How to Use Flags in Cubyts?

Modified on Sat, 17 Jan at 2:08 AM

Introduction

This guide explains how to use Flags in the Cubyts platform to surface risks, understand their impact, and take timely, traceable actions. Flags are AI-generated signals that continuously monitor process, feature, and code health, helping teams convert early risk detection into intentional governance and engineering actions.


Prerequisites

  • Access to a Cubyts workspace

  • Integrated planning and code tools

  • Permission to view and act on flags


Step-by-Step Guide

Step 1: Understand What Flags Are

  • Flags are AI-generated signals that evaluate:

    • Process health

    • Feature and planning quality

    • Code and repository health

  • They correlate data across planning tools and code repositories to predict risks before they materialize.

  • Flags are designed not only to highlight problems, but to drive decisions and corrective actions.


Step 2: Navigate to the Flags Dashboard

  • Open the Flags view in your Cubyts workspace.

  • This screen provides a high-level snapshot of all open flags.

  • Flags are categorized into:

    • Process flags

    • Feature flags

    • Code flags

At the top of the page, count-based indicators help you quickly understand where the majority of risks are concentrated.


Step 3: Review Flag Summaries

Each flag in the list shows:

  • Flag summary

  • Flag type and category

  • Impacted artifact (work item, pull request, or branch)

  • Severity

  • Connected data sources from which the flag was generated

This view acts as a control center for proactive governance.


Step 4: Deep Dive into a Process Flag

  1. Select a process flag from the list.

  2. The detailed view opens and is structured into three key columns:

    • Reason – Why the flag was raised (for example, planning benchmark misalignment or developer overload)

    • Impact – Potential downstream risks such as sprint spillover, rework, or delivery compromise

    • Supporting Evidence – Traceable data points including related work items, benchmarks, and historical signals

  3. Review contextual information at the bottom, such as the sprint the work item belongs to.

This structure ensures decisions are made with full execution context.

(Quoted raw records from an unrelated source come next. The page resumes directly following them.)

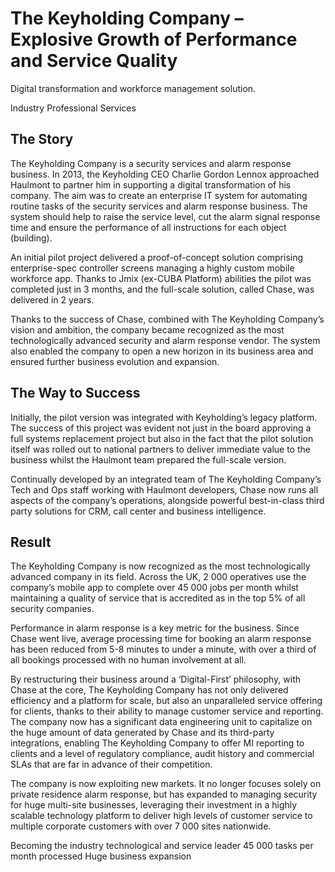 # **The Keyholding Company** – Explosive Growth of Performance and Service Quality

Digital transformation and workforce management solution.

Industry
Professional Services

## The Story

The Keyholding Company is a security services and alarm response business. In 2013, the Keyholding CEO Charlie Gordon Lennox approached Haulmont to partner him in supporting a digital transformation of his company. The aim was to create an enterprise IT system for automating routine tasks of the security services and alarm response business. The system should help to raise the service level, cut the alarm signal response time and ensure the performance of all instructions for each object (building).

An initial pilot project delivered a proof-of-concept solution comprising enterprise-spec controller screens managing a highly custom mobile workforce app. Thanks to Jmix (ex-CUBA Platform) abilities the pilot was completed just in 3 months, and the full-scale solution, called Chase, was delivered in 2 years.

Thanks to the success of Chase, combined with The Keyholding Company’s vision and ambition, the company became recognized as the most technologically advanced security and alarm response vendor. The system also enabled the company to open a new horizon in its business area and ensured further business evolution and expansion.

## The Way to Success

Initially, the pilot version was integrated with Keyholding’s legacy platform. The success of this project was evident not just in the board approving a full systems replacement project but also in the fact that the pilot solution itself was rolled out to national partners to deliver immediate value to the business whilst the Haulmont team prepared the full-scale version.

Continually developed by an integrated team of The Keyholding Company’s Tech and Ops staff working with Haulmont developers, Chase now runs all aspects of the company’s operations, alongside powerful best-in-class third party solutions for CRM, call center and business intelligence.

## Result

The Keyholding Company is now recognized as the most technologically advanced company in its field. Across the UK, 2 000 operatives use the company’s mobile app to complete over 45 000 jobs per month whilst maintaining a quality of service that is accredited as in the top 5% of all security companies.

Performance in alarm response is a key metric for the business. Since Chase went live, average processing time for booking an alarm response has been reduced from 5-8 minutes to under a minute, with over a third of all bookings processed with no human involvement at all.

By restructuring their business around a ‘Digital-First’ philosophy, with Chase at the core, The Keyholding Company has not only delivered efficiency and a platform for scale, but also an unparalleled service offering for clients, thanks to their ability to manage customer service and reporting. The company now has a significant data engineering unit to capitalize on the huge amount of data generated by Chase and its third-party integrations, enabling The Keyholding Company to offer MI reporting to clients and a level of regulatory compliance, audit history and commercial SLAs that are far in advance of their competition.

The company is now exploiting new markets. It no longer focuses solely on private residence alarm response, but has expanded to managing security for huge multi-site businesses, leveraging their investment in a highly scalable technology platform to deliver high levels of customer service to multiple corporate customers with over 7 000 sites nationwide.


Becoming the industry technological and service leader
45 000 tasks per month processed
Huge business expansion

Step 5: Take Action on a Process Flag

  • You can act on a flag in two ways:

    • Directly from the flags list

    • From within the flag details view

  • Example action:

    • Move a work item to another sprint

  • When triggered, Cubyts presents a confirmation dialog where you:

    • Select the target sprint

    • Confirm the action

All actions are intentional, auditable, and traceable.

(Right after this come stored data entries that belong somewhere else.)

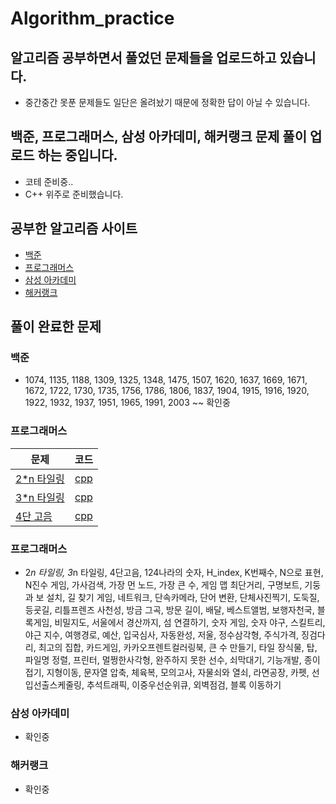 # Algorithm_practice

## 알고리즘 공부하면서 풀었던 문제들을 업로드하고 있습니다.

 - 중간중간 못푼 문제들도 일단은 올려놨기 때문에 정확한 답이 아닐 수 있습니다. 

## 백준, 프로그래머스, 삼성 아카데미, 해커랭크 문제 풀이 업로드 하는 중입니다. 
 - 코테 준비중..
 - C++ 위주로 준비했습니다. 
 

## 공부한 알고리즘 사이트 
  - [백준](https://www.acmicpc.net)  
  - [프로그래머스](https://programmers.co.kr/learn/challenges)  
  - [삼성 아카데미](https://swexpertacademy.com/main/main.do)  
  - [해커랭크](https://www.hackerrank.com/)  

## 풀이 완료한 문제 
### 백준
 - 1074, 1135, 1188, 1309, 1325, 1348, 1475, 1507, 1620, 1637, 1669, 1671, 1672, 1722, 1730, 1735, 1756, 1786, 1806, 1837, 1904, 1915, 1916, 1920, 1922, 1932, 1937, 1951, 1965, 1991, 2003 ~~ 확인중
 
### 프로그래머스 
| 문제 | 코드 |
| ------------- |:-------------:|
| [2*n 타일링](https://programmers.co.kr/learn/courses/30/lessons/12900) | [cpp](프로그래머스/2n타일링.cpp)|
| [3*n 타일링](https://programmers.co.kr/learn/courses/30/lessons/12902) | [cpp](프로그래머스/3n타일링.cpp)|
| [4단 고음](https://programmers.co.kr/learn/courses/30/lessons/1831) | [cpp](프로그래머스/4단_고음.cpp)|

### 프로그래머스
  - 2*n 타일링, 3*n 타일링, 4단고음, 124나라의 숫자, H_index, K번째수, N으로 표현, N진수 게임, 가사검색, 가장 먼 노드, 가장 큰 수, 게임 맵 최단거리, 구명보트, 기둥과 보 설치, 길 찾기 게임, 네트워크, 단속카메라, 단어 변환, 단체사진찍기, 도둑질, 등굣길, 리틀프렌즈 사천성, 방금 그곡, 방문 길이, 배달, 베스트앨범, 보행자천국, 블록게임, 비밀지도, 서울에서 경산까지, 섬 연결하기, 숫자 게임, 숫자 야구, 스킬트리, 야근 지수, 여행경로, 예산, 입국심사, 자동완성, 저울, 정수삼각형, 주식가격, 징검다리, 최고의 집합, 카드게임, 카카오프렌트컬러링북, 큰 수 만들기, 타일 장식물, 탑, 파일명 정렬, 프린터, 멀쩡한사각형, 완주하지 못한 선수, 쇠막대기, 기능개발, 종이접기, 지형이동, 문자열 압축, 체육복, 모의고사, 자물쇠와 열쇠, 라면공장, 카펫, 선입선출스케줄링, 추석트래픽, 이중우선순위큐, 외벽점검, 블록 이동하기
### 삼성 아카데미
  - 확인중
### 해커랭크
  - 확인중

Step 6: Review and Act on Feature Flags

  • Feature flags evaluate planning quality across multiple work items using configured guardrails.

  • They assess:

    • Story structure

    • Requirement clarity

    • Stakeholder definition

    • Business justification

  • The focus is on planning finesse, not just completeness.

Opening a feature flag shows:

  • High-level recommendations for engineers

  • Actionable guidance aligned with best practices

  • Guardrail-level analysis explaining:

    • Which benchmarks were violated

    • Why the story fell short

    • What needs to change to meet expectations

This makes recommendations explainable and defensible.


Step 7: Convert Flag Recommendations into Work

  • Users can act on feature flags:

    • From the flags list, or

    • By accepting recommendations in the flag details view

  • When a recommendation is accepted:

    • Cubyts creates a work item in the connected planning tool

    • The work item includes:

      • A clear title indicating it was generated by Cubyts

      • A structured description containing all recommendations

      • A reference back to the originating flag for traceability

  • Depending on the planning tool, the item is created as:

    • A sub-task, or

    • A task assigned to the engineer

This ensures AI signals are converted into real, trackable engineering work without manual effort.


How Flags Enable Continuous Governance

  • Flags continuously monitor delivery, planning, and code health

  • They predict risks early and explain:

    • Why the risk exists

    • What impact it may have

    • What evidence supports it

  • They enable direct, auditable actions

  • They close the loop by converting insights into execution


Conclusion

Flags in Cubyts transform governance from reactive reporting into continuous, intelligent intervention. By turning AI-generated signals into actionable, traceable work, teams can proactively manage risk, improve execution quality, and ensure governance actions are intentional and defensible.